§ Saved entries:

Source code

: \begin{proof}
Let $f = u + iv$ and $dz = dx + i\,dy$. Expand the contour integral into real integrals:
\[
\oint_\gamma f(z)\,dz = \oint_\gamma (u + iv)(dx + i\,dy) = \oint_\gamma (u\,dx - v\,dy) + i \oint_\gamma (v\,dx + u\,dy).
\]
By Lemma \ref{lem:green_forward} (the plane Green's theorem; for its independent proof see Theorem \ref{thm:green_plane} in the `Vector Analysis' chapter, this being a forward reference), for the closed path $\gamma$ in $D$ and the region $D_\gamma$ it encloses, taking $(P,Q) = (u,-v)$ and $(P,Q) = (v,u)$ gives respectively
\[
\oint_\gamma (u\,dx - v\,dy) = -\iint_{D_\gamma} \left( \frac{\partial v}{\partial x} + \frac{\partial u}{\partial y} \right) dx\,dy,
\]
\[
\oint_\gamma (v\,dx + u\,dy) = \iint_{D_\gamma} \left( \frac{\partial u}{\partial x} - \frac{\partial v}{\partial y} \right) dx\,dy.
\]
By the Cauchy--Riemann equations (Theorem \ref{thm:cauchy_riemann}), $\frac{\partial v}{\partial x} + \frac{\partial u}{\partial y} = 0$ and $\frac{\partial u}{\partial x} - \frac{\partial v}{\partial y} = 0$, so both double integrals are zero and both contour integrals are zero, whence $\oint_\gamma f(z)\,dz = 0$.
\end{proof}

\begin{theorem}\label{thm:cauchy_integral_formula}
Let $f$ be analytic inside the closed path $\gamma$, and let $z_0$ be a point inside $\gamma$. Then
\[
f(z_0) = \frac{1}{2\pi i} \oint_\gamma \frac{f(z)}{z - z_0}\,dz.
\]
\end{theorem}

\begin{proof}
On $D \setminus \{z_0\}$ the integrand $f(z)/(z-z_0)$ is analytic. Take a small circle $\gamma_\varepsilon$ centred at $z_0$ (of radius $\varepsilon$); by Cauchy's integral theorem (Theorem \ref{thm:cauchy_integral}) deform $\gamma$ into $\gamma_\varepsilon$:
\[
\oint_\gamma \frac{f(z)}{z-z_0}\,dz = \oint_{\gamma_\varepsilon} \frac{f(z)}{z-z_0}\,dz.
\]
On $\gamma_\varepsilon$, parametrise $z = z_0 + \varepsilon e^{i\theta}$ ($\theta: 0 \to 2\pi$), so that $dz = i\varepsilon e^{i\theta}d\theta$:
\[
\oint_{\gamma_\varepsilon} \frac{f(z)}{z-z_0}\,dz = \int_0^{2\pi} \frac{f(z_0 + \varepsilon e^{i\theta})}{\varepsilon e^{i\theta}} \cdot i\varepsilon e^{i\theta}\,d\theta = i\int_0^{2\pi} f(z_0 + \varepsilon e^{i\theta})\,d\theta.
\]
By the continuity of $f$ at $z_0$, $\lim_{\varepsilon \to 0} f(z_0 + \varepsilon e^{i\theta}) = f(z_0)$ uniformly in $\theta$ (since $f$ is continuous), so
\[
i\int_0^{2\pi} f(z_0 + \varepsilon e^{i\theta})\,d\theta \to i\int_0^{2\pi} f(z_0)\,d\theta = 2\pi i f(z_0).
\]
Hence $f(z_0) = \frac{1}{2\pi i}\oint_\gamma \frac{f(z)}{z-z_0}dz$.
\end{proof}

§ What is required: Search the records above for the string "begin". Report each line that has it.

§ Solution to the exercise:
: \begin{proof}
\begin{theorem}\label{thm:cauchy_integral_formula}
\begin{proof}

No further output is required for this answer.